Introduction
Text preprocessing is one of the most important tasks in Natural Language Processing (NLP). For instance, you may want to remove all punctuation marks from text documents before they can be used for text classification. Similarly, you may want to extract numbers from a text string. Writing manual scripts for such preprocessing tasks requires a lot of effort and is prone to errors. Keeping in view the importance of these preprocessing tasks, the Regular Expressions (aka Regex) have been developed in different languages in order to ease these text preprocessing tasks.
A Regular Expression is a text string that describes a search pattern which can be used to match or replace patterns inside a string with a minimal amount of code.
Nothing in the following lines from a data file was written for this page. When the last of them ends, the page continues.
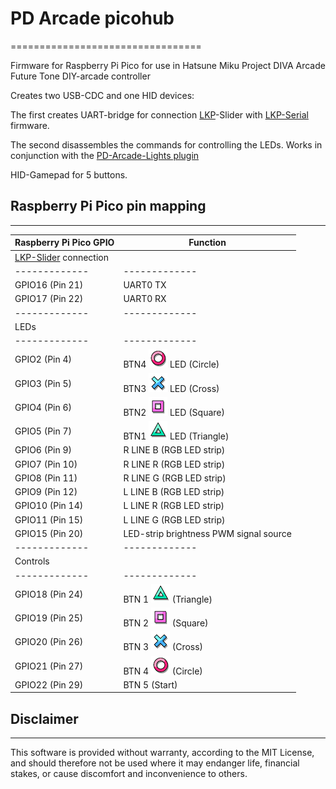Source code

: # PD Arcade picohub
=================================

Firmware for Raspberry Pi Pico for use in Hatsune Miku Project DIVA Arcade Future Tone DIY-arcade controller 

Creates two USB-CDC and one HID devices:

The first creates UART-bridge for connection [LKP](https://github.com/Project-Alpaca/LKP)-Slider with [LKP-Serial](https://github.com/Project-Alpaca/LKP-FW) firmware.

The second disassembles the commands for controlling the LEDs. Works in conjunction with the [PD-Arcade-Lights plugin](https://github.com/steelpuxnastik/PD-Arcade-Lights)

HID-Gamepad for 5 buttons.

## Raspberry Pi Pico pin mapping
------------------------

| Raspberry Pi Pico GPIO | Function |
|-------------|-------------|
| 			[LKP-Slider](https://github.com/Project-Alpaca/LKP) connection				|
|-------------|-------------|
| GPIO16 (Pin 21)        | UART0 TX |
| GPIO17 (Pin 22)        | UART0 RX |
|-------------|-------------|
| LEDs      |
|-------------|-------------|
| GPIO2 (Pin 4)          | BTN4 ![Circle](/images/circle.png) LED (Circle) |
| GPIO3 (Pin 5)          | BTN3 ![Cross](/images/cross.png) LED (Cross) |
| GPIO4 (Pin 6)          | BTN2 ![Square](/images/square.png) LED (Square) |
| GPIO5 (Pin 7)          | BTN1 ![Triangle](/images/triangle.png) LED (Triangle) |
| GPIO6 (Pin 9)          | R LINE B (RGB LED strip)|
| GPIO7 (Pin 10)         | R LINE R (RGB LED strip)|
| GPIO8 (Pin 11)         | R LINE G (RGB LED strip)|
| GPIO9 (Pin 12)         | L LINE B (RGB LED strip)|
| GPIO10 (Pin 14)        | L LINE R (RGB LED strip)|
| GPIO11 (Pin 15)        | L LINE G (RGB LED strip)|
| GPIO15 (Pin 20)        | LED-strip brightness PWM signal source|
|-------------			|-------------|
| 			Controls	 			|
|-------------			|-------------|
| GPIO18 (Pin 24)        |  BTN 1 ![Triangle](/images/triangle.png) (Triangle) |
| GPIO19 (Pin 25)        |  BTN 2 ![Square](/images/square.png) (Square) |
| GPIO20 (Pin 26)        |  BTN 3 ![Cross](/images/cross.png) (Cross) |
| GPIO21 (Pin 27)        |  BTN 4 ![Circle](/images/circle.png) (Circle) |
| GPIO22 (Pin 29)        |  BTN 5 (Start)  |

## Disclaimer
----------

This software is provided without warranty, according to the MIT License, and should therefore not be used where it may endanger life, financial stakes, or cause discomfort and inconvenience to others.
In this tutorial, we will implement different types of regular expressions in the Python language.
To implement regular expressions, the Python's re
package can be used. Import the Python's re
package with the following command:
import re
Searching Patterns in a String
One of the most common NLP tasks is to search if a string contains a certain pattern or not. For instance, you may want to perform an operation on the string based on the condition that the string contains a number.
To search a pattern within a string, the match
and findall
function of the re
package is used.
The match Function
Initialize a variable text
with a text string as follows:
text = "The film Titanic was released in 1998"
Let's write a regex expression that matches a string of any length and any character:
result = re.match(r".*", text)
The first parameter of the match
function is the regex expression that you want to search. Regex expression starts with the alphabet r
followed by the pattern that you want to search. The pattern should be enclosed in single or double quotes like any other string.
The above regex expression will match the text string, since we are trying to match a string of any length and any character. If a match is found, the match
function returns _sre.SRE_Match
object as shown below:
type(result)
Output:
_sre.SRE_Match
Now to find the matched string, you can use the following command:
result.group(0)
Output:
'The film Titanic was released in 1998'
In case if no match is found by the match
function, a null
object is returned.
Now the previous regex expression matches a string with any length and any character. It will also match an empty string of length zero. To test this, update the value of text variable with an empty string:
text = ""
Now, if you again execute the following regex expression, a match will be found:
result = re.match(r".*", text)
Since we specified to match the string with any length and any character, even an empty string is being matched.
To match a string with a length of at least 1, the following regex expression is used:
result = re.match(r".+", text)
Here the plus sign specifies that the string should have at least one character.
Searching Alphabets
The match
function can be used to find any alphabet letters within a string. Let's initialize the text variable with the following text:
text = "The film Titanic was released in 1998"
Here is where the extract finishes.